Return all the data exactly, keeping the pictures out.
....................
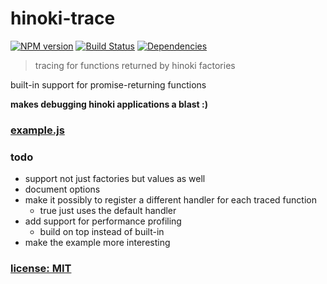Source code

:# hinoki-trace

[![NPM version](https://badge.fury.io/js/hinoki-trace.svg)](http://badge.fury.io/js/hinoki-trace)
[![Build Status](https://travis-ci.org/snd/hinoki-trace.svg?branch=master)](https://travis-ci.org/snd/hinoki-trace)
[![Dependencies](https://david-dm.org/snd/hinoki-trace.svg)](https://david-dm.org/snd/hinoki-trace)

> tracing for functions returned by hinoki factories

built-in support for promise-returning functions

**makes debugging hinoki applications a blast :)**

### [example.js](example.js)

### todo

- support not just factories but values as well
- document options
- make it possibly to register a different handler for each traced function
  - true just uses the default handler
- add support for performance profiling
  - build on top instead of built-in
- make the example more interesting

### [license: MIT](LICENSE)
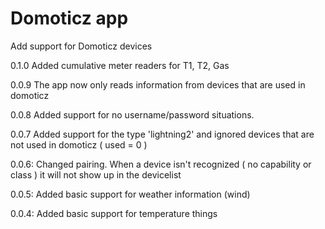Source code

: # Domoticz app 

Add support for Domoticz devices

0.1.0 Added cumulative meter readers for T1, T2, Gas

0.0.9 The app now only reads information from devices that are used in domoticz

0.0.8 Added support for no username/password situations. 

0.0.7 Added support for the type 'lightning2' and ignored devices that are not used in domoticz ( used = 0 )

0.0.6: Changed pairing. When a device isn't recognized ( no capability or class ) it will not show up in the devicelist

0.0.5: Added basic support for weather information (wind)
  
0.0.4: Added basic support for temperature things  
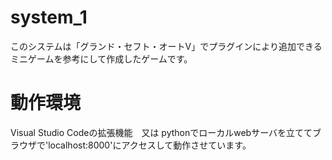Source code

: # system_1
このシステムは「グランド・セフト・オートⅤ」でプラグインにより追加できるミニゲームを参考にして作成したゲームです。

# 動作環境
Visual Studio Codeの拡張機能　又は
pythonでローカルwebサーバを立ててブラウザで'localhost:8000'にアクセスして動作させています。
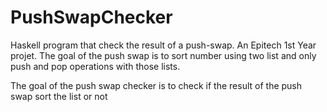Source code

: # PushSwapChecker

Haskell program that check the result of a push-swap. An Epitech 1st Year projet. The goal of the push swap is to sort number using two list and only push and pop operations with those lists.

The goal of the push swap checker is to check if the result of the push swap sort the list or not
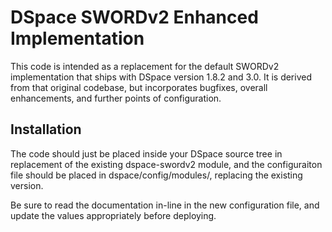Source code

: DSpace SWORDv2 Enhanced Implementation
======================================

This code is intended as a replacement for the default SWORDv2 implementation that ships with DSpace version 1.8.2 and 3.0.  It is derived from that original codebase, but incorporates bugfixes, overall enhancements, and further points of configuration.

Installation
------------

The code should just be placed inside your DSpace source tree in replacement of the existing dspace-swordv2 module, and the configuraiton file should be placed in dspace/config/modules/, replacing the existing version.

Be sure to read the documentation in-line in the new configuration file, and update the values appropriately before deploying.

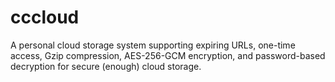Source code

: # cccloud
A personal cloud storage system supporting expiring URLs, one-time access, Gzip compression, AES-256-GCM encryption, and password-based decryption for secure (enough) cloud storage.
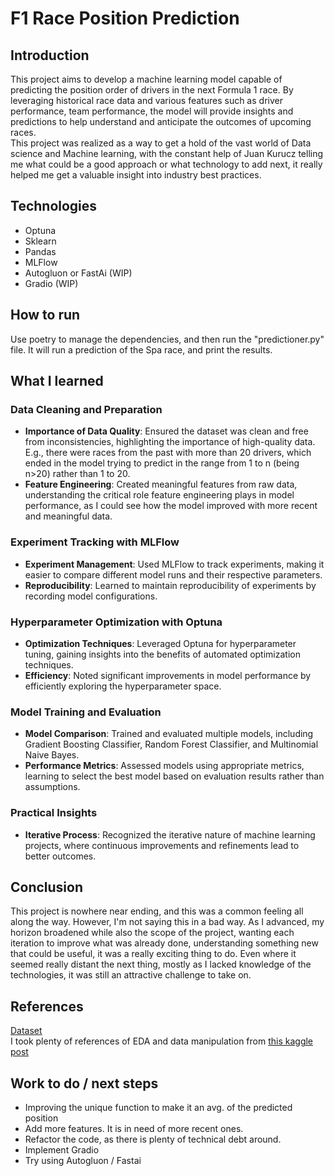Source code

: # F1 Race Position Prediction

## Introduction
This project aims to develop a machine learning model capable of predicting the position order of drivers in the next Formula 1 race. By leveraging historical race data and various features such as driver performance, team performance, the model will provide insights and predictions to help understand and anticipate the outcomes of upcoming races.
<br>
This project was realized as a way to get a hold of the vast world of Data science and Machine learning, with the constant help of Juan Kurucz telling me what could be a good approach or what technology to add next, it really helped me get a valuable insight into industry best practices.

## Technologies
- Optuna
- Sklearn
- Pandas
- MLFlow
- Autogluon or FastAi (WIP)
- Gradio (WIP)

## How to run
Use poetry to manage the dependencies, and then run the "predictioner.py" file.
It will run a prediction of the Spa race, and print the results.

## What I learned

### Data Cleaning and Preparation
- **Importance of Data Quality**: Ensured the dataset was clean and free from inconsistencies, highlighting the importance of high-quality data. E.g., there were races from the past with more than 20 drivers, which ended in the model trying to predict in the range from 1 to n (being n>20) rather than 1 to 20.
- **Feature Engineering**: Created meaningful features from raw data, understanding the critical role feature engineering plays in model performance, as I could see how the model improved with more recent and meaningful data.

### Experiment Tracking with MLFlow
- **Experiment Management**: Used MLFlow to track experiments, making it easier to compare different model runs and their respective parameters.
- **Reproducibility**: Learned to maintain reproducibility of experiments by recording model configurations.

### Hyperparameter Optimization with Optuna
- **Optimization Techniques**: Leveraged Optuna for hyperparameter tuning, gaining insights into the benefits of automated optimization techniques.
- **Efficiency**: Noted significant improvements in model performance by efficiently exploring the hyperparameter space.

### Model Training and Evaluation
- **Model Comparison**: Trained and evaluated multiple models, including Gradient Boosting Classifier, Random Forest Classifier, and Multinomial Naive Bayes.
- **Performance Metrics**: Assessed models using appropriate metrics, learning to select the best model based on evaluation results rather than assumptions.

### Practical Insights
- **Iterative Process**: Recognized the iterative nature of machine learning projects, where continuous improvements and refinements lead to better outcomes.

## Conclusion
This project is nowhere near ending, and this was a common feeling all along the way. However, I'm not saying this in a bad way. As I advanced, my horizon broadened while also the scope of the project, wanting each iteration to improve what was already done, understanding something new that could be useful, it was a really exciting thing to do. Even where it seemed really distant the next thing, mostly as I lacked knowledge of the technologies, it was still an attractive challenge to take on.

## References
[Dataset](https://www.kaggle.com/datasets/rohanrao/formula-1-world-championship-1950-2020) <br>
I took plenty of references of EDA and data manipulation from [this kaggle post](https://www.kaggle.com/code/yanrogerweng/formula-1-race-prediction#Check-dataframe)

## Work to do / next steps
- Improving the unique function to make it an avg. of the predicted position
- Add more features. It is in need of more recent ones.
- Refactor the code, as there is plenty of technical debt around.
- Implement Gradio
- Try using Autogluon / Fastai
....................
| Answer box |
Source code

:# hinoki-trace

[![NPM version](https://badge.fury.io/js/hinoki-trace.svg)](http://badge.fury.io/js/hinoki-trace)
[![Build Status](https://travis-ci.org/snd/hinoki-trace.svg?branch=master)](https://travis-ci.org/snd/hinoki-trace)
[![Dependencies](https://david-dm.org/snd/hinoki-trace.svg)](https://david-dm.org/snd/hinoki-trace)

> tracing for functions returned by hinoki factories

built-in support for promise-returning functions

**makes debugging hinoki applications a blast :)**

### [example.js](example.js)

### todo

- support not just factories but values as well
- document options
- make it possibly to register a different handler for each traced function
  - true just uses the default handler
- add support for performance profiling
  - build on top instead of built-in
- make the example more interesting

### [license: MIT](LICENSE)
Source code

: # Domoticz app 

Add support for Domoticz devices

0.1.0 Added cumulative meter readers for T1, T2, Gas

0.0.9 The app now only reads information from devices that are used in domoticz

0.0.8 Added support for no username/password situations. 

0.0.7 Added support for the type 'lightning2' and ignored devices that are not used in domoticz ( used = 0 )

0.0.6: Changed pairing. When a device isn't recognized ( no capability or class ) it will not show up in the devicelist

0.0.5: Added basic support for weather information (wind)
  
0.0.4: Added basic support for temperature things  
Source code

: # system_1
このシステムは「グランド・セフト・オートⅤ」でプラグインにより追加できるミニゲームを参考にして作成したゲームです。

# 動作環境
Visual Studio Codeの拡張機能　又は
pythonでローカルwebサーバを立ててブラウザで'localhost:8000'にアクセスして動作させています。
Source code

: # PushSwapChecker

Haskell program that check the result of a push-swap. An Epitech 1st Year projet. The goal of the push swap is to sort number using two list and only push and pop operations with those lists.

The goal of the push swap checker is to check if the result of the push swap sort the list or not
Source code

: DSpace SWORDv2 Enhanced Implementation
======================================

This code is intended as a replacement for the default SWORDv2 implementation that ships with DSpace version 1.8.2 and 3.0.  It is derived from that original codebase, but incorporates bugfixes, overall enhancements, and further points of configuration.

Installation
------------

The code should just be placed inside your DSpace source tree in replacement of the existing dspace-swordv2 module, and the configuraiton file should be placed in dspace/config/modules/, replacing the existing version.

Be sure to read the documentation in-line in the new configuration file, and update the values appropriately before deploying.

Source code

: # cccloud
A personal cloud storage system supporting expiring URLs, one-time access, Gzip compression, AES-256-GCM encryption, and password-based decryption for secure (enough) cloud storage.
Source code

: # F1 Race Position Prediction

## Introduction
This project aims to develop a machine learning model capable of predicting the position order of drivers in the next Formula 1 race. By leveraging historical race data and various features such as driver performance, team performance, the model will provide insights and predictions to help understand and anticipate the outcomes of upcoming races.
<br>
This project was realized as a way to get a hold of the vast world of Data science and Machine learning, with the constant help of Juan Kurucz telling me what could be a good approach or what technology to add next, it really helped me get a valuable insight into industry best practices.

## Technologies
- Optuna
- Sklearn
- Pandas
- MLFlow
- Autogluon or FastAi (WIP)
- Gradio (WIP)

## How to run
Use poetry to manage the dependencies, and then run the "predictioner.py" file.
It will run a prediction of the Spa race, and print the results.

## What I learned

### Data Cleaning and Preparation
- **Importance of Data Quality**: Ensured the dataset was clean and free from inconsistencies, highlighting the importance of high-quality data. E.g., there were races from the past with more than 20 drivers, which ended in the model trying to predict in the range from 1 to n (being n>20) rather than 1 to 20.
- **Feature Engineering**: Created meaningful features from raw data, understanding the critical role feature engineering plays in model performance, as I could see how the model improved with more recent and meaningful data.

### Experiment Tracking with MLFlow
- **Experiment Management**: Used MLFlow to track experiments, making it easier to compare different model runs and their respective parameters.
- **Reproducibility**: Learned to maintain reproducibility of experiments by recording model configurations.

### Hyperparameter Optimization with Optuna
- **Optimization Techniques**: Leveraged Optuna for hyperparameter tuning, gaining insights into the benefits of automated optimization techniques.
- **Efficiency**: Noted significant improvements in model performance by efficiently exploring the hyperparameter space.

### Model Training and Evaluation
- **Model Comparison**: Trained and evaluated multiple models, including Gradient Boosting Classifier, Random Forest Classifier, and Multinomial Naive Bayes.
- **Performance Metrics**: Assessed models using appropriate metrics, learning to select the best model based on evaluation results rather than assumptions.

### Practical Insights
- **Iterative Process**: Recognized the iterative nature of machine learning projects, where continuous improvements and refinements lead to better outcomes.

## Conclusion
This project is nowhere near ending, and this was a common feeling all along the way. However, I'm not saying this in a bad way. As I advanced, my horizon broadened while also the scope of the project, wanting each iteration to improve what was already done, understanding something new that could be useful, it was a really exciting thing to do. Even where it seemed really distant the next thing, mostly as I lacked knowledge of the technologies, it was still an attractive challenge to take on.

## References
[Dataset](https://www.kaggle.com/datasets/rohanrao/formula-1-world-championship-1950-2020) <br>
I took plenty of references of EDA and data manipulation from [this kaggle post](https://www.kaggle.com/code/yanrogerweng/formula-1-race-prediction#Check-dataframe)

## Work to do / next steps
- Improving the unique function to make it an avg. of the predicted position
- Add more features. It is in need of more recent ones.
- Refactor the code, as there is plenty of technical debt around.
- Implement Gradio
- Try using Autogluon / Fastai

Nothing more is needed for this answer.